BEGIN

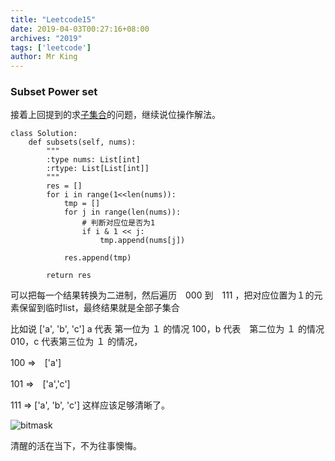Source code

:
 ```yaml
---
title: "Leetcode15"
date: 2019-04-03T00:27:16+08:00
archives: "2019"
tags: ['leetcode']
author: Mr King
---
```


### Subset Power set

接着上回提到的求[子集合](https://hurryking.github.io/2019/03/leetcode12/)的问题，继续说位操作解法。

```
class Solution:
    def subsets(self, nums):
        """
        :type nums: List[int]
        :rtype: List[List[int]]
        """
        res = []
        for i in range(1<<len(nums)):
            tmp = []
            for j in range(len(nums)):
                # 判断对应位是否为1
                if i & 1 << j:
                    tmp.append(nums[j])
                    
            res.append(tmp)
        
        return res
```

可以把每一个结果转换为二进制，然后遍历　000 到　111 ，把对应位置为１的元素保留到临时list，最终结果就是全部子集合

比如说 ['a', 'b', 'c']  a 代表 第一位为 １ 的情况 100，b 代表　第二位为 １ 的情况　010，c 代表第三位为 １ 的情况，

100 =>　['a']

101 =>　['a','c']　

111 => ['a', 'b', 'c']
这样应该足够清晰了。

![bitmask](https://hurryking.github.io/img/bitmask.png)

>>
清醒的活在当下，不为往事懊悔。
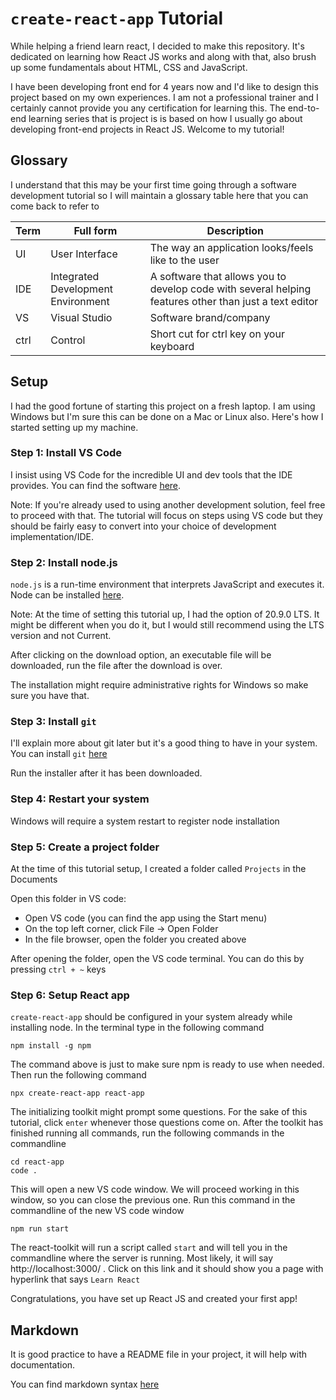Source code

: # `create-react-app` Tutorial

While helping a friend learn react, I decided to make this repository. It's dedicated on learning how React JS works and along with that, also brush up some fundamentals about HTML, CSS and JavaScript.

I have been developing front end for 4 years now and I'd like to design this project based on my own experiences. I am not a professional trainer and I certainly cannot provide you any certification for learning this. The end-to-end learning series that is project is is based on how I usually go about developing front-end projects in React JS. Welcome to my tutorial!

## Glossary

I understand that this may be your first time going through a software development tutorial so I will maintain a glossary table here that you can come back to refer to

| Term | Full form | Description |
| ---- | --------- | ----------- |
| UI  | User Interface | The way an application looks/feels like to the user|
| IDE | Integrated Development Environment | A software that allows you to develop code with several helping features other than just a text editor 
| VS | Visual Studio | Software brand/company
| ctrl | Control | Short cut for ctrl key on your keyboard


## Setup 

I had the good fortune of starting this project on a fresh laptop. I am using Windows but I'm sure this can be done on a Mac or Linux also. Here's how I started setting up my machine.

### Step 1: Install VS Code  
I insist using VS Code for the incredible UI and dev tools that the IDE provides. You can find the software [here](https://code.visualstudio.com/).

Note: If you're already used to using another development solution, feel free to proceed with that. The tutorial will focus on steps using VS code but they should be fairly easy to convert into your choice of development implementation/IDE.

### Step 2: Install node.js

`node.js` is a run-time environment that interprets JavaScript and executes it. Node can be installed [here](https://nodejs.org/en/).

Note: At the time of setting this tutorial up, I had the option of 20.9.0 LTS. It might be different when you do it, but I would still recommend using the LTS version and not Current.

After clicking on the download option, an executable file will be downloaded, run the file after the download is over.

The installation might require administrative rights for Windows so make sure you have that.

### Step 3: Install `git`

I'll explain more about git later but it's a good thing to have in your system. You can install `git` [here](https://git-scm.com/)

Run the installer after it has been downloaded.

### Step 4: Restart your system

Windows will require a system restart to register node installation

### Step 5: Create a project folder

At the time of this tutorial setup, I created a folder called `Projects` in the Documents 

Open this folder in VS code:

* Open VS code (you can find the app using the Start menu)
* On the top left corner, click File -> Open Folder
* In the file browser, open the folder you created above

After opening the folder, open the VS code terminal. You can do this by pressing `ctrl + ~` keys

### Step 6: Setup React app

`create-react-app` should be configured in your system already while installing node. In the terminal type in the following command

```
npm install -g npm
```

The command above is just to make sure npm is ready to use when needed. Then run the following command

```
npx create-react-app react-app
```

The initializing toolkit might prompt some questions. For the sake of this tutorial, click `enter` whenever those questions come on. After the toolkit has finished running all commands, run the following commands in the commandline

```
cd react-app
code .
```

This will open a new VS code window. We will proceed working in this window, so you can close the previous one. Run this command in the commandline of the new VS code window

```
npm run start
```

The react-toolkit will run a script called `start` and will tell you in the commandline where the server is running. Most likely, it will say http://localhost:3000/ . Click on this link and it should show you a page with hyperlink that says `Learn React`


Congratulations, you have set up React JS and created your first app!

## Markdown

It is good practice to have a README file in your project, it will help with documentation.

You can find markdown syntax [here](https://www.markdownguide.org/basic-syntax/)
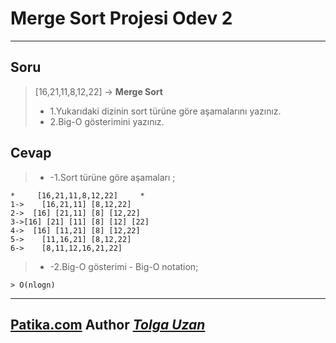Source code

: # **Merge Sort Projesi  Odev 2**


---
## **Soru**

> [16,21,11,8,12,22] -> **Merge Sort**
> * 1.Yukarıdaki dizinin sort türüne göre aşamalarını yazınız.
> * 2.Big-O gösterimini yazınız.

## **Cevap**

> * -1.Sort türüne göre aşamaları ; 

```
*     [16,21,11,8,12,22]     *
1->    [16,21,11] [8,12,22]
2->  [16] [21,11] [8] [12,22]
3->[16] [21] [11] [8] [12] [22]
4->  [16] [11,21] [8] [12,22]
5->    [11,16,21] [8,12,22]
6->    [8,11,12,16,21,22]
```

> * -2.Big-O gösterimi - Big-O notation; 

```
> O(nlogn)
```


---
[Patika.com](https://app.patika.dev) 
**Author** [*Tolga Uzan*](https://app.patika.dev/tolgauzan)
---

END

◆ **The task**: Reproduce the records word for word, please, from their first line up to and including the line that contains "While helping a", but no pictures.

◆ **Completed task**:
Source code

:
 ```yaml
---
title: "Leetcode15"
date: 2019-04-03T00:27:16+08:00
archives: "2019"
tags: ['leetcode']
author: Mr King
---
```


### Subset Power set

接着上回提到的求[子集合](https://hurryking.github.io/2019/03/leetcode12/)的问题，继续说位操作解法。

```
class Solution:
    def subsets(self, nums):
        """
        :type nums: List[int]
        :rtype: List[List[int]]
        """
        res = []
        for i in range(1<<len(nums)):
            tmp = []
            for j in range(len(nums)):
                # 判断对应位是否为1
                if i & 1 << j:
                    tmp.append(nums[j])
                    
            res.append(tmp)
        
        return res
```

可以把每一个结果转换为二进制，然后遍历　000 到　111 ，把对应位置为１的元素保留到临时list，最终结果就是全部子集合

比如说 ['a', 'b', 'c']  a 代表 第一位为 １ 的情况 100，b 代表　第二位为 １ 的情况　010，c 代表第三位为 １ 的情况，

100 =>　['a']

101 =>　['a','c']　

111 => ['a', 'b', 'c']
这样应该足够清晰了。

![bitmask](https://hurryking.github.io/img/bitmask.png)

>>
清醒的活在当下，不为往事懊悔。
Source code

: # `create-react-app` Tutorial

While helping a friend learn react, I decided to make this repository. It's dedicated on learning how React JS works and along with that, also brush up some fundamentals about HTML, CSS and JavaScript.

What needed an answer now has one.